Galza coughed out a laugh. "`Order'? Who the hell do
you think you are?" His face tightened. "Both of our names
are on that JAG release form. I am not letting those
bastards get away with this, I don't care who or what--"
"All right, we do it the hard way." Numbers and letters
suddenly began appearing on the Bartholomew Enninger's
communications screen. A paging tone sounded in each of the
five ships' cabins. "This is Jacob-Martin Quinn. By the
authority granted to me by the Planet Earth in United
Nations Directive Two Five Zero One Stroke One One Zero
Stroke Two Zero Five Two, I hereby request and require the
Bartholomew Enninger to immediately surrender command to the
Abigail Maitland..."
"What the hell is this?" barked Galza when he realized
what was happening.
"...And assist in the interception and apprehension,"
Quinn continued, "of the three Ariane shuttles identified at--"
he rattled off coordinates-- "and the single unidentified
vessel at three-five-zero mark zero-zero-six. You are now
receiving encryption keys to verify this order and to slave
your ship to the Maitland. Please signal that you have
understood and will cooperate with this directive."
For a moment, Anthony Galza was the only person not
speaking. All the ships in the chase group had received the
transmission. "You little weasel," he finally directed at
Quinn. The UN Directive was authentic and very specific.
Any ship not agreeing to cooperate with the lead vessel
could be impounded, and its owner fined or imprisoned; in
more extreme cases, the lead vessel was authorized to
disable or destroy unaligned spacecraft.
Checkmate. The left half of Jacob's face twitched
almost unnoticeably. "Bartholomew Enninger, do you copy my
last transmission?"
"We don't want to fight him," Tabowitz stated matter-of-
factly.
Reluctantly, Galza had to agree. "Wilco, Jac. It's on
your head." Goddamned UN.
"Project Theory." Nina Warlow shook her head the few
millimeters she could under two gravities. She had heard
rumors about the secret UN council on extraterrestrial
contact, but never taken them seriously until now. "You guys
had a lot of jicking nerve, pulling this stunt."
"We were hoping we wouldn't have to," replied Jemison.
The decision to classify the Project as Top Secret was a
difficult one, he had been told at the first briefing. But
the UN would never have been able to justify the
expenditures, and asking the scientific community at large
to agree on something as theoretical as first contact was
even more unlikely. The UNSF wanted to get it done quickly
and efficiently, to have official procedures ready if and
when the aliens showed up.
"Yeah," Warlow murmured. Kyle's reverie had lasted
less than a second, and he turned his head to see Nina's
eyes widen slightly. "Whoa, whoa! They're moving."
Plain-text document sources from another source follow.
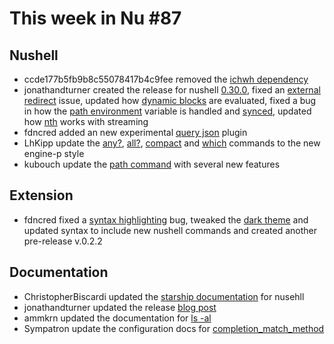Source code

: # This week in Nu #87

## Nushell

* ccde177b5fb9b8c55078417b4c9fee removed the [ichwh dependency](https://github.com/nushell/nushell/pull/3349)
* jonathandturner created the release for nushell [0.30.0](https://github.com/nushell/nushell/pull/3333), fixed an [external redirect](https://github.com/nushell/nushell/pull/3345) issue, updated how [dynamic blocks](https://github.com/nushell/nushell/pull/3339) are evaluated, fixed a bug in how the [path environment](https://github.com/nushell/nushell/pull/3336) variable is handled and [synced](https://github.com/nushell/nushell/pull/3335), updated how [nth](https://github.com/nushell/nushell/pull/3330) works with streaming
* fdncred added an new experimental [query json](https://github.com/nushell/nushell/pull/3327) plugin
* LhKipp update the [any?](https://github.com/nushell/nushell/pull/3324), [all?](https://github.com/nushell/nushell/pull/3312), [compact](https://github.com/nushell/nushell/pull/3325) and [which](https://github.com/nushell/nushell/pull/3310) commands to the new engine-p style
* kubouch update the [path command](https://github.com/nushell/nushell/pull/3256) with several new features

## Extension

* fdncred fixed a [syntax highlighting](https://github.com/nushell/vscode-nushell-lang/pull/32) bug, tweaked the [dark theme](https://github.com/nushell/vscode-nushell-lang/pull/31) and updated syntax to include new nushell commands and created another pre-release v.0.2.2

## Documentation

* ChristopherBiscardi updated the [starship documentation](https://github.com/nushell/nushell.github.io/pull/125) for nusehll
* jonathandturner updated the release [blog post](https://github.com/nushell/nushell.github.io/pull/124)
* ammkrn updated the documentation for [ls -al](https://github.com/nushell/nushell.github.io/pull/123)
* Sympatron update the configuration docs for [completion_match_method](https://github.com/nushell/nushell.github.io/pull/121)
"Targets are changing delta-vee!" came the shout from
the cockpit. Alfa 5499 spun around, engines burning, trying
to maintain its distance.
Marines were mumbling all around the Sergeant. "What
the hell was that all about?"
"Sounds like Tories gettin' cold feet--"
"Cut the chatter," snapped the commanding officer. He
knew exactly what the Abigail Maitland had just ordered
Bartholomew Enninger to do, and he knew if he was the
captain, he would be mad as hell. Galza was not going to
offer his left hand to Quinn the next time they met.
Jacob Quinn had other things to fear. He moaned as the
new acceleration pressed down on his chest, flattening his
arteries. The targets had turned ninety degrees from the
plane of the ecliptic, only shutting down thrusters after
they had completed rotation, and were now moving at a
constant velocity out of the Solar System.
"That was weird." Leonard scanned his eyes over the
radar scope. "Why didn't they shut off their engines first?
They're moving upward now."
"Aliens," Jacob said. "Who knows what they're
thinking?"
Tabowitz could think of a dozen different reasons for
the way the turn had been executed. Perhaps the aliens were
used to constant thrust in a combat situation. That is a
hostile posture; what can we infer from that? Maybe they
had been doing something else, and had forgotten. What
would they be doing that is more important than proper
navigation? Or maybe they wanted to be moving out of the
plane of the Solar System. Why would they want to do that?
We are in open space already, several hundred kilometers
from the nearest planetoid...
One of the ships began glowing again. "We have delta-
vee on Target One." The closest Ariane shuttle had turned
completely around, and was now applying reverse thrust to
slow itself down. As if in a gesture of friendliness.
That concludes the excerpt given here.